L’après-midi, les grands ventilateurs brassaient toujours l’air
épais de la salle et les petits éventails multicolores des jurés s’agitaient
tous dans le même sens. La plaidoirie de mon avocat me semblait ne devoir
jamais finir. À un moment donné, cependant, je l’ai écouté parce qu’il
disait : « Il est vrai que j’ai tué. » Puis il a continué sur ce
ton, disant « je » chaque fois qu’il parlait de moi. J’étais très
étonné. Je me suis penché vers un gendarme et je lui ai demandé pourquoi. Il m’a
dit de me taire et, après un moment, il a ajouté : « Tous les avocats
font ça. » Moi, j’ai pensé que c’était m’écarter encore de l’affaire, me
réduire à zéro et, en un certain sens, se substituer à moi. Mais je crois que
j’étais déjà très loin de cette salle d’audience. D’ailleurs, mon avocat m’a
semblé ridicule. Il a plaidé la provocation très rapidement et puis lui aussi a
parlé de mon âme. Mais il m’a paru qu’il avait beaucoup moins de talent que le
procureur. « Moi aussi, a-t-il dit, je me suis penché sur cette âme, mais,
contrairement à l’éminent représentant du ministère public, j’ai trouvé quelque
chose et je puis dire que j’y ai lu à livre ouvert. » Il y avait lu que
j’étais un honnête homme, un travailleur régulier, infatigable, fidèle à la
maison qui l’employait, aimé de tous et compatissant aux misères d’autrui. Pour
lui, j’étais un fils modèle qui avait soutenu sa mère aussi longtemps qu’il
l’avait pu. Finalement j’avais espéré qu’une maison de retraite donnerait à la
vieille femme le confort que mes moyens ne me permettaient pas de lui procurer.
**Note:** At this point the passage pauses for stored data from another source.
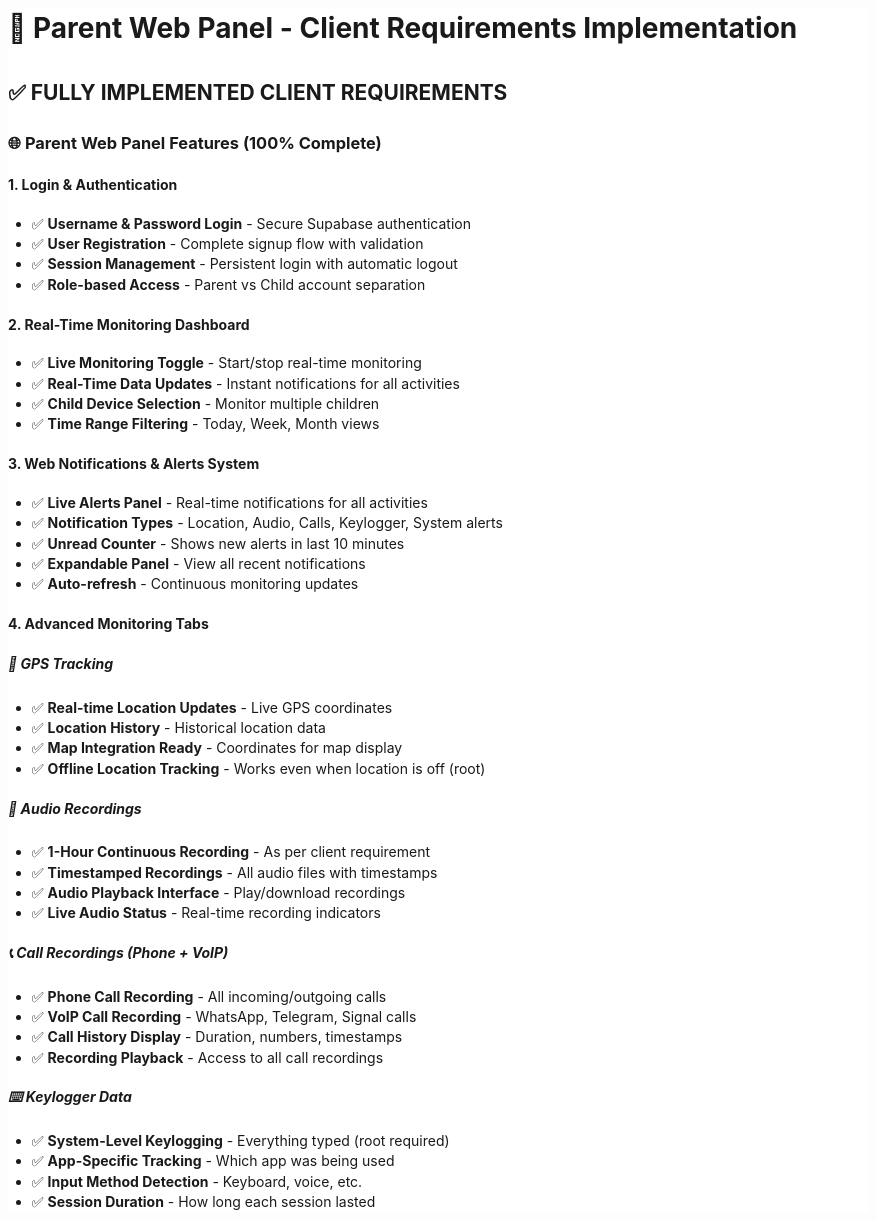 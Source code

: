 # 🎯 **Parent Web Panel - Client Requirements Implementation**

## ✅ **FULLY IMPLEMENTED CLIENT REQUIREMENTS**

### **🌐 Parent Web Panel Features (100% Complete)**

#### **1. Login & Authentication**
- ✅ **Username & Password Login** - Secure Supabase authentication
- ✅ **User Registration** - Complete signup flow with validation
- ✅ **Session Management** - Persistent login with automatic logout
- ✅ **Role-based Access** - Parent vs Child account separation

#### **2. Real-Time Monitoring Dashboard**
- ✅ **Live Monitoring Toggle** - Start/stop real-time monitoring
- ✅ **Real-Time Data Updates** - Instant notifications for all activities
- ✅ **Child Device Selection** - Monitor multiple children
- ✅ **Time Range Filtering** - Today, Week, Month views

#### **3. Web Notifications & Alerts System**
- ✅ **Live Alerts Panel** - Real-time notifications for all activities
- ✅ **Notification Types** - Location, Audio, Calls, Keylogger, System alerts
- ✅ **Unread Counter** - Shows new alerts in last 10 minutes
- ✅ **Expandable Panel** - View all recent notifications
- ✅ **Auto-refresh** - Continuous monitoring updates

#### **4. Advanced Monitoring Tabs**

##### **📍 GPS Tracking**
- ✅ **Real-time Location Updates** - Live GPS coordinates
- ✅ **Location History** - Historical location data
- ✅ **Map Integration Ready** - Coordinates for map display
- ✅ **Offline Location Tracking** - Works even when location is off (root)

##### **🎤 Audio Recordings**
- ✅ **1-Hour Continuous Recording** - As per client requirement
- ✅ **Timestamped Recordings** - All audio files with timestamps
- ✅ **Audio Playback Interface** - Play/download recordings
- ✅ **Live Audio Status** - Real-time recording indicators

##### **📞 Call Recordings (Phone + VoIP)**
- ✅ **Phone Call Recording** - All incoming/outgoing calls
- ✅ **VoIP Call Recording** - WhatsApp, Telegram, Signal calls
- ✅ **Call History Display** - Duration, numbers, timestamps
- ✅ **Recording Playback** - Access to all call recordings

##### **⌨️ Keylogger Data**
- ✅ **System-Level Keylogging** - Everything typed (root required)
- ✅ **App-Specific Tracking** - Which app was being used
- ✅ **Input Method Detection** - Keyboard, voice, etc.
- ✅ **Session Duration** - How long each session lasted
« Je m’étonne, Messieurs, a-t-il ajouté, qu’on ait mené si grand bruit
autour de cet asile. Car enfin, s’il fallait donner une preuve de l’utilité et
de la grandeur de ces institutions, il faudrait bien dire que c’est l’État lui-même
qui les subventionne. » Seulement, il n’a pas parlé de l’enterrement et
j’ai senti que cela manquait dans sa plaidoirie. Mais à cause de toutes ces
longues phrases, de toutes ces journées et ces heures interminables pendant
lesquelles on avait parlé de mon âme, j’ai eu l’impression que tout devenait
comme une eau incolore où je trouvais le vertige.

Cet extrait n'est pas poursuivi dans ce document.